:: What you should do ::
Which lines hold the string "FFmpeg"? Copy each of them from the material below.

:: Extracted material ::

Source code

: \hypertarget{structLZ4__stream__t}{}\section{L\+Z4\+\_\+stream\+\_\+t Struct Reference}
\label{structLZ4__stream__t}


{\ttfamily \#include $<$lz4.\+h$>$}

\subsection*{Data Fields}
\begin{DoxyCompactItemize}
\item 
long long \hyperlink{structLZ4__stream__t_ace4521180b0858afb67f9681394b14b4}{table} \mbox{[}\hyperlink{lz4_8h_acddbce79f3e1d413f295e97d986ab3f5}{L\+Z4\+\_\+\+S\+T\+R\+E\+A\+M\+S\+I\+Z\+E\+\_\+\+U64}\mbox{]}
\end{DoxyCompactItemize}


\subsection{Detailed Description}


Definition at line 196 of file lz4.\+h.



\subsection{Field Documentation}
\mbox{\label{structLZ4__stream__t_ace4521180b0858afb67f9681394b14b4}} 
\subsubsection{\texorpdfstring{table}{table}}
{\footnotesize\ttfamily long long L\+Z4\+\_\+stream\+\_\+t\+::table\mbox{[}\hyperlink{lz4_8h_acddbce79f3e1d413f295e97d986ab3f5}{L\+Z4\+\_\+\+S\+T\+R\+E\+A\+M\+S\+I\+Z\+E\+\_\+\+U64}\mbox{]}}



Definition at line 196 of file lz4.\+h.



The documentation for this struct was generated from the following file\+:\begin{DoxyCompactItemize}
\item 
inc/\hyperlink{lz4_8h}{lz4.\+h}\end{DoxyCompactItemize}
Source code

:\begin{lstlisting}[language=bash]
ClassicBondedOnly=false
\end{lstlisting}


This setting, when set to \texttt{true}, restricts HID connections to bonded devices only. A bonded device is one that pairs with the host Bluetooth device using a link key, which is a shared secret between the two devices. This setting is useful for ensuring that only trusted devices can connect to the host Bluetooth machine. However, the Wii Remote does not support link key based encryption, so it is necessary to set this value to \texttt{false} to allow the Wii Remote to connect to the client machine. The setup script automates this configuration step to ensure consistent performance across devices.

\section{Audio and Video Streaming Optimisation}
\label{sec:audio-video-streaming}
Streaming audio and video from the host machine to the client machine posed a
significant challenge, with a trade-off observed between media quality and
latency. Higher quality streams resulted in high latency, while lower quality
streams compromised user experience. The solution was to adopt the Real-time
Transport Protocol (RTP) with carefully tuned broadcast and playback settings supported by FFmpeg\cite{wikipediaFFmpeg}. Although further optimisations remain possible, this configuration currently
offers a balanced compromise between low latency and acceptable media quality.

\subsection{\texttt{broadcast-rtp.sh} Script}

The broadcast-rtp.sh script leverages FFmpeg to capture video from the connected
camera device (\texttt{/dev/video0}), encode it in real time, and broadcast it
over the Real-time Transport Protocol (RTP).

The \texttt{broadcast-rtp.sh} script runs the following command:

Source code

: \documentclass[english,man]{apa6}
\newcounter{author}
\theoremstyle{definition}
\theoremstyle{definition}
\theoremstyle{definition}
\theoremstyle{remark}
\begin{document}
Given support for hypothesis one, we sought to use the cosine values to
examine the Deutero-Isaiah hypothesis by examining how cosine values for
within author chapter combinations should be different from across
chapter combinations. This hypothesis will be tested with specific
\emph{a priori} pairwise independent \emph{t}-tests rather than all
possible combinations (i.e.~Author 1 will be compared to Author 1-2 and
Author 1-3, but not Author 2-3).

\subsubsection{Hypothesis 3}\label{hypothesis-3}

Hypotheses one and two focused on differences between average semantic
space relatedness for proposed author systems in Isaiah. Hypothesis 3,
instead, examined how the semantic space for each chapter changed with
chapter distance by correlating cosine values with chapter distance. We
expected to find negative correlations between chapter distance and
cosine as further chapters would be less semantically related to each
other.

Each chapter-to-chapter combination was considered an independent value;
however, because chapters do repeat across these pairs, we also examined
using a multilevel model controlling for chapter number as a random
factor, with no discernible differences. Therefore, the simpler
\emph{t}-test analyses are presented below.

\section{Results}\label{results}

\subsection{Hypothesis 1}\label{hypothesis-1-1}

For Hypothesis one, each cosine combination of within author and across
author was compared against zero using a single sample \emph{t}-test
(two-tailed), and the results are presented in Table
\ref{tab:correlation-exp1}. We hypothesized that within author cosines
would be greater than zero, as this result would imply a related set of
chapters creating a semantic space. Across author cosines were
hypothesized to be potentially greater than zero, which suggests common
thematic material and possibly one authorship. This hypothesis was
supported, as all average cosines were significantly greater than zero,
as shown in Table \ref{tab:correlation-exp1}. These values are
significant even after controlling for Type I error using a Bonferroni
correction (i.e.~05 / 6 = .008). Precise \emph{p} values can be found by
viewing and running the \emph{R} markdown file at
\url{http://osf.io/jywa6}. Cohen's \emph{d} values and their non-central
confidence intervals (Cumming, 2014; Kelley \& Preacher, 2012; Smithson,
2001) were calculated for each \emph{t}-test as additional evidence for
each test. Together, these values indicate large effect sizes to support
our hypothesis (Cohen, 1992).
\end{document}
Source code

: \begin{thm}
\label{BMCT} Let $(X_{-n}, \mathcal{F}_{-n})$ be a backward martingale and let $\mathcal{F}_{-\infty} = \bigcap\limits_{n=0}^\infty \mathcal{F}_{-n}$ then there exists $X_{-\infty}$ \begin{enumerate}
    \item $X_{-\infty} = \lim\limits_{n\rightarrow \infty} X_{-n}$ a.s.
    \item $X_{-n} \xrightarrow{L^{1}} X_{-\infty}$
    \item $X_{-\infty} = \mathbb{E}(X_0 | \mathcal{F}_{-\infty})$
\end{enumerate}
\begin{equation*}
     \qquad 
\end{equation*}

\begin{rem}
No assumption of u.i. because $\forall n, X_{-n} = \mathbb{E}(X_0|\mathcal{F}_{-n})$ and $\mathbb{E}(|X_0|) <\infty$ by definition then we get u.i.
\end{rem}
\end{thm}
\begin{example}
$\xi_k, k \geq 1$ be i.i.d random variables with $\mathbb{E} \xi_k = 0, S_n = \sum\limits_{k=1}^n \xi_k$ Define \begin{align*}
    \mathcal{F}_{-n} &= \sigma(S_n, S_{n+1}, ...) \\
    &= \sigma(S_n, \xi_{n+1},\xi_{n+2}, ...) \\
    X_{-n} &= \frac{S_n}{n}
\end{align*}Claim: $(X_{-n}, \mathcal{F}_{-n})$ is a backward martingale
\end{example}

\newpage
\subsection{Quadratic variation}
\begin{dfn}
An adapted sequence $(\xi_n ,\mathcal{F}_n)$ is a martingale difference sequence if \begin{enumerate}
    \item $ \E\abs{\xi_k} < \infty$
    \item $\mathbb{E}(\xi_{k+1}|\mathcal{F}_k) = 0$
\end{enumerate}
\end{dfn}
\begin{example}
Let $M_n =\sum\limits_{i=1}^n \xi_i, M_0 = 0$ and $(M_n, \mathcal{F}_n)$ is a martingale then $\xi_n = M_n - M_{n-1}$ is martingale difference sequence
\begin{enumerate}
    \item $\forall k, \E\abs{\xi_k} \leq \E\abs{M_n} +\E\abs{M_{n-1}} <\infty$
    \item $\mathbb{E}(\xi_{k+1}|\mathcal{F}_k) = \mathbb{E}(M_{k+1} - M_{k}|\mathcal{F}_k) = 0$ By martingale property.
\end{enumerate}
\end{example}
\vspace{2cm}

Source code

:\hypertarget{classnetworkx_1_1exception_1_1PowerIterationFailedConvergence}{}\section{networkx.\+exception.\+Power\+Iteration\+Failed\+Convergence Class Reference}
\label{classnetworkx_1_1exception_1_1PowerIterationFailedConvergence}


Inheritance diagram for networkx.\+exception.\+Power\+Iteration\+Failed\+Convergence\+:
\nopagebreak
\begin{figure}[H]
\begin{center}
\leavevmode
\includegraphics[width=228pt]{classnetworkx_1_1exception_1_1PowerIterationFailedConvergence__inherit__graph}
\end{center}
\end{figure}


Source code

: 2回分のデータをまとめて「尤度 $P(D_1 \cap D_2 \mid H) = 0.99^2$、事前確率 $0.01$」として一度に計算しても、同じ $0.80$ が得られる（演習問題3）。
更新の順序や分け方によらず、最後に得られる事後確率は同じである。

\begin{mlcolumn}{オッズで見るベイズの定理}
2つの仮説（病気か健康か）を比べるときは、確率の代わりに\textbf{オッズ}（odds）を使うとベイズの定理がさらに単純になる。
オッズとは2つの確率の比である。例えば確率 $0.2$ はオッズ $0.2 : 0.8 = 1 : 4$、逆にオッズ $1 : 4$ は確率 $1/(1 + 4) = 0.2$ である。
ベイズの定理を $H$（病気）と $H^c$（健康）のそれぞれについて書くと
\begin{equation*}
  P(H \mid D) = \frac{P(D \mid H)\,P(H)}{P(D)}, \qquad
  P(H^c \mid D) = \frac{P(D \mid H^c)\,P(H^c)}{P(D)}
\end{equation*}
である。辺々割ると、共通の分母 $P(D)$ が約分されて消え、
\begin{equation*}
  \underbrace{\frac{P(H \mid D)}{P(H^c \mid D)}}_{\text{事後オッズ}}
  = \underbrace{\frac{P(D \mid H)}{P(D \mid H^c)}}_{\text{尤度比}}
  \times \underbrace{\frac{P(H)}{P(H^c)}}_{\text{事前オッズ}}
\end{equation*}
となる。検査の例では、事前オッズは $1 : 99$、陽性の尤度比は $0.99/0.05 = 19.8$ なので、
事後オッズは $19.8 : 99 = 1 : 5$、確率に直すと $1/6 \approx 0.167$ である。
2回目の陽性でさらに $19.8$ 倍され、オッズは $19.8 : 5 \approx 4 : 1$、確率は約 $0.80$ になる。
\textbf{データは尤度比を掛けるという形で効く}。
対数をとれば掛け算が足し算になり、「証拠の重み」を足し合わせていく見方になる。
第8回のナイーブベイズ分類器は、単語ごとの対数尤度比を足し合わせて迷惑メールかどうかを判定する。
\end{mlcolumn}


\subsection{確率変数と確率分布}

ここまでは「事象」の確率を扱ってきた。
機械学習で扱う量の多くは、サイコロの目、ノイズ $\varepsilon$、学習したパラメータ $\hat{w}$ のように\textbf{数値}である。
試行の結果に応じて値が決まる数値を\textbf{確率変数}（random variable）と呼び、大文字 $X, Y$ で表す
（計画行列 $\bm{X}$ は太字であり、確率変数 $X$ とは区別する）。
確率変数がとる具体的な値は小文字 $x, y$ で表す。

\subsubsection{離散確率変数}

:: Solved problem ::
Transport Protocol (RTP) with carefully tuned broadcast and playback settings supported by FFmpeg\cite{wikipediaFFmpeg}. Although further optimisations remain possible, this configuration currently
The broadcast-rtp.sh script leverages FFmpeg to capture video from the connected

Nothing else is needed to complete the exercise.